Pendant que les milliards revolent allègrement dans le merveilleux monde des affaires, les jeunes (!!!) de l’ADQ cherchent des crosses aux BS. À 594 $ par mois, il est sûr que ces BS sont un poids intolérable pour la société.

Mais après un rapide calcul, j’ai constaté qu’il faudrait quelque 7030 années à un BS pour toucher l’équivalent de la prime de départ empochée en une journée par le PDG de la Citibank…

Autre calcul.

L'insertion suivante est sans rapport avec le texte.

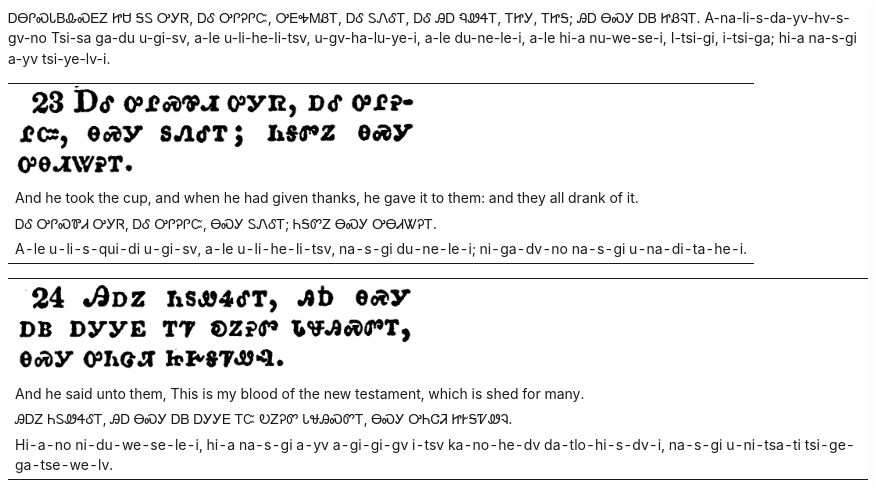 <tr class="odd">
<td>ᎠᎾᎵᏍᏓᏴᎲᏍᎬᏃ ᏥᏌ ᎦᏚ ᎤᎩᏒ, ᎠᎴ ᎤᎵᎮᎵᏨ, ᎤᎬᎭᎷᏰᎢ, ᎠᎴ ᏚᏁᎴᎢ, ᎠᎴ ᎯᎠ ᏄᏪᏎᎢ, ᎢᏥᎩ, ᎢᏥᎦ; ᎯᎠ ᎾᏍᎩ ᎠᏴ ᏥᏰᎸᎢ.</td>
</tr>
<tr class="even">
<td>A-na-li-s-da-yv-hv-s-gv-no Tsi-sa ga-du u-gi-sv, a-le u-li-he-li-tsv, u-gv-ha-lu-ye-i, a-le du-ne-le-i, a-le hi-a nu-we-se-i, I-tsi-gi, i-tsi-ga; hi-a na-s-gi a-yv tsi-ye-lv-i.</td>
</tr>
</tbody>
</table>

<table>
<tbody>
<tr class="odd">
<td><a href="021423.png"><img src="021423.png" width="400" /></a></td>
</tr>
<tr class="even">
<td>And he took the cup, and when he had given thanks, he gave it to them: and they all drank of it.</td>
</tr>
<tr class="odd">
<td>ᎠᎴ ᎤᎵᏍᏈᏗ ᎤᎩᏒ, ᎠᎴ ᎤᎵᎮᎵᏨ, ᎾᏍᎩ ᏚᏁᎴᎢ; ᏂᎦᏛᏃ ᎾᏍᎩ ᎤᎾᏗᏔᎮᎢ.</td>
</tr>
<tr class="even">
<td>A-le u-li-s-qui-di u-gi-sv, a-le u-li-he-li-tsv, na-s-gi du-ne-le-i; ni-ga-dv-no na-s-gi u-na-di-ta-he-i.</td>
</tr>
</tbody>
</table>

<table>
<tbody>
<tr class="odd">
<td><a href="021424.png"><img src="021424.png" width="400" /></a></td>
</tr>
<tr class="even">
<td>And he said unto them, This is my blood of the new testament, which is shed for many.</td>
</tr>
<tr class="odd">
<td>ᎯᎠᏃ ᏂᏚᏪᏎᎴᎢ, ᎯᎠ ᎾᏍᎩ ᎠᏴ ᎠᎩᎩᎬ ᎢᏨ ᎧᏃᎮᏛ ᏓᏠᎯᏍᏛᎢ, ᎾᏍᎩ ᎤᏂᏣᏘ ᏥᎨᎦᏤᏪᎸ.</td>
</tr>
<tr class="even">
<td>Hi-a-no ni-du-we-se-le-i, hi-a na-s-gi a-yv a-gi-gi-gv i-tsv ka-no-he-dv da-tlo-hi-s-dv-i, na-s-gi u-ni-tsa-ti tsi-ge-ga-tse-we-lv.</td>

La seule prime du PDG assurerait leur chèque pendant deux mois aux 140 000 BS du Québec aptes au travail… Ce que cela révèle ? Un manque flagrant d’ambition, bien sûr…

Même chose pour les personnes âgées admissibles au surplus du revenu garanti. Il faut en faire la demande pour toucher ce surplus. Mais c’est pas tout le monde qui est au courant. En ne le versant pas de façon automatique, le fédéral a épargné, sur le dos des moins bien nantis, quelque 3 milliards $ ces dernières années.

Quand on n’est pas foutu de s’occuper de ses propres affaires, hein…

Revenons à Alain Dubuc. On aura compris que c’est en ne dénonçant pas ces revenus scandaleux des PDG incompétents qu’on va assurer la justice sociale. Mande pardon ?


Michel Rioux
Ce texte a été publié dans le numéro de décembre du journal Le Couac

(Sur la photo: Alain Dubuc remportant le Prix du livre d'affaires 2007 de la Coop HEC Montréal, assorti d'une montant de 10 000$, pour son ouvrage Éloge de la richesse.)